[Saved entries]
------

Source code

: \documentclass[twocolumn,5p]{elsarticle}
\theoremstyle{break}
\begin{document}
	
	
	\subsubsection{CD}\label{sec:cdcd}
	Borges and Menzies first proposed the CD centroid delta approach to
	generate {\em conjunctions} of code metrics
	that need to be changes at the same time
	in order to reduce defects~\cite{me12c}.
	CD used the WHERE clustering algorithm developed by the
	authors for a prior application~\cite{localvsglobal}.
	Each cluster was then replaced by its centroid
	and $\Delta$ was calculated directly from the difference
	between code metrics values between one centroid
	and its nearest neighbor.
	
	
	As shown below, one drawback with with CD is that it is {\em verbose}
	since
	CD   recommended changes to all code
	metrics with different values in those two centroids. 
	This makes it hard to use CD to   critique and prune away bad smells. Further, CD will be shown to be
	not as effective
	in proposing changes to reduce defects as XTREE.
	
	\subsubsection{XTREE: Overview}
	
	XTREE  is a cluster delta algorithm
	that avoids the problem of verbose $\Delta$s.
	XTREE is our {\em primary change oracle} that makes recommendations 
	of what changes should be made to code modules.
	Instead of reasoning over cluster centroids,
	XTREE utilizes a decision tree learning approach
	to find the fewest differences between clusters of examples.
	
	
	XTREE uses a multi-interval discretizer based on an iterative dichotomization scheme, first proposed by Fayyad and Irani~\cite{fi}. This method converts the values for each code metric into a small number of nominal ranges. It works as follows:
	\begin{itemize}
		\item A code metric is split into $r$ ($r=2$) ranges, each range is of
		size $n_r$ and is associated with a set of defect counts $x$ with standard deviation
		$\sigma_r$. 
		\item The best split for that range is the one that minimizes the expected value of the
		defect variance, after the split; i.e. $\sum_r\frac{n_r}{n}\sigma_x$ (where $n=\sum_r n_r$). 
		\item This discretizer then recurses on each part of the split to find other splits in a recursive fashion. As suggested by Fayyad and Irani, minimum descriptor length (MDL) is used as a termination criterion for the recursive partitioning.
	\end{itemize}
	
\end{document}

------

**Your goal:** Give back exactly the lines above starting at the line where "CD used the" appears and ending at the line where "not as effective" appears, both included, with no other lines.

**Response to the task:**
	CD used the WHERE clustering algorithm developed by the
	authors for a prior application~\cite{localvsglobal}.
	Each cluster was then replaced by its centroid
	and $\Delta$ was calculated directly from the difference
	between code metrics values between one centroid
	and its nearest neighbor.
	
	
	As shown below, one drawback with with CD is that it is {\em verbose}
	since
	CD   recommended changes to all code
	metrics with different values in those two centroids. 
	This makes it hard to use CD to   critique and prune away bad smells. Further, CD will be shown to be
	not as effective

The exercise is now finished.